The eponymous Seeker of the Twisted Taverns

As mentioned in my Aberrant Reflections Review a good Hex Feature has:

  • Interesting magic items

  • Memorable NPCs

  • Naturally incentivize players to revisit

  • The players prescence breaks the stalemate or equilibrium

  • Unique monsters to delineate territory

Review Over — This will be on the test

At the back of the book is a list of five NPCs players could use if they wish as Pre-Generated characters to explore the Twisted Taverns. Four is more likely as the Seeker seems to be ‘above it all’ who is an A+ NPC that surely will have your players fall in love. These NPCs are interesting enough in that they could appear in almost any setting and still have a chance of stealing the show. It is nice to have these NPCs listed as always being able to appear. When your players roll up somewhere, they can bump into someone again and build a relationship with the game world.

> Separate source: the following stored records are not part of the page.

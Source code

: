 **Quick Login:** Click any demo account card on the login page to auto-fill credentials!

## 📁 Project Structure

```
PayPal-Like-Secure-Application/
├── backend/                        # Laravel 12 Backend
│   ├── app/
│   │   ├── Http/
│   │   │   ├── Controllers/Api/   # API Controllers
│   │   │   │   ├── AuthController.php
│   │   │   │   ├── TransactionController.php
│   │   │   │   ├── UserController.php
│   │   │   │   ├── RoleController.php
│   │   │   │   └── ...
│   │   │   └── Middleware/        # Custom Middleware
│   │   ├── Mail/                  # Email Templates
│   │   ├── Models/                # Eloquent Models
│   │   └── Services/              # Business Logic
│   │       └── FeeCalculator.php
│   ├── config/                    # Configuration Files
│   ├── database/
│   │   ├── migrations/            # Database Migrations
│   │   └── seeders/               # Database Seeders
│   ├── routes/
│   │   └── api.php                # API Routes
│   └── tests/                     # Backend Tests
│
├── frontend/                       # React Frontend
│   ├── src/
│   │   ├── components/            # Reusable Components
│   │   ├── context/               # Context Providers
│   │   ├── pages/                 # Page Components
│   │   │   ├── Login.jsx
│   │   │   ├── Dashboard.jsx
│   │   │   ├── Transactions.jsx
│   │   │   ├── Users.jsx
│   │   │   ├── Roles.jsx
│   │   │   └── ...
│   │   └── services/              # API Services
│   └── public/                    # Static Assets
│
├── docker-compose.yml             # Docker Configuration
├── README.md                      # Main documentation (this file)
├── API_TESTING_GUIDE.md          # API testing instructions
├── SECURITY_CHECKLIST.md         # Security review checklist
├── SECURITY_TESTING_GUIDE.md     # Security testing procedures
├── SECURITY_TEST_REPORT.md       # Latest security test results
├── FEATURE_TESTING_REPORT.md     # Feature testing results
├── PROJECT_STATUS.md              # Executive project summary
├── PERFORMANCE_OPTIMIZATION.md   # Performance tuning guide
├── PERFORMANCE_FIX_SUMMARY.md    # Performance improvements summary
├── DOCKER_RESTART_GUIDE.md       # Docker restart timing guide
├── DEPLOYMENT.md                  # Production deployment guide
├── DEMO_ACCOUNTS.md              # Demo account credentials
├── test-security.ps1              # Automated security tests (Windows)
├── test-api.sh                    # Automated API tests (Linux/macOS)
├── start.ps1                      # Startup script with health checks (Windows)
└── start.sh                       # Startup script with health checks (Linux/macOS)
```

Each location has their own NPCs but they tend to fall into two groups: Quest Enablers or Wallpaper. Wallpaper is nice if you need something for the players look at as local flavour but they lack any dimension to hook or enthrall your players if examined closely. The Quest Enablers are pretty cool, as they have to be if they’re going to incentivize your players interacting with them but there are no nifty vignettes for a supplement meant to give character to your local watering hole.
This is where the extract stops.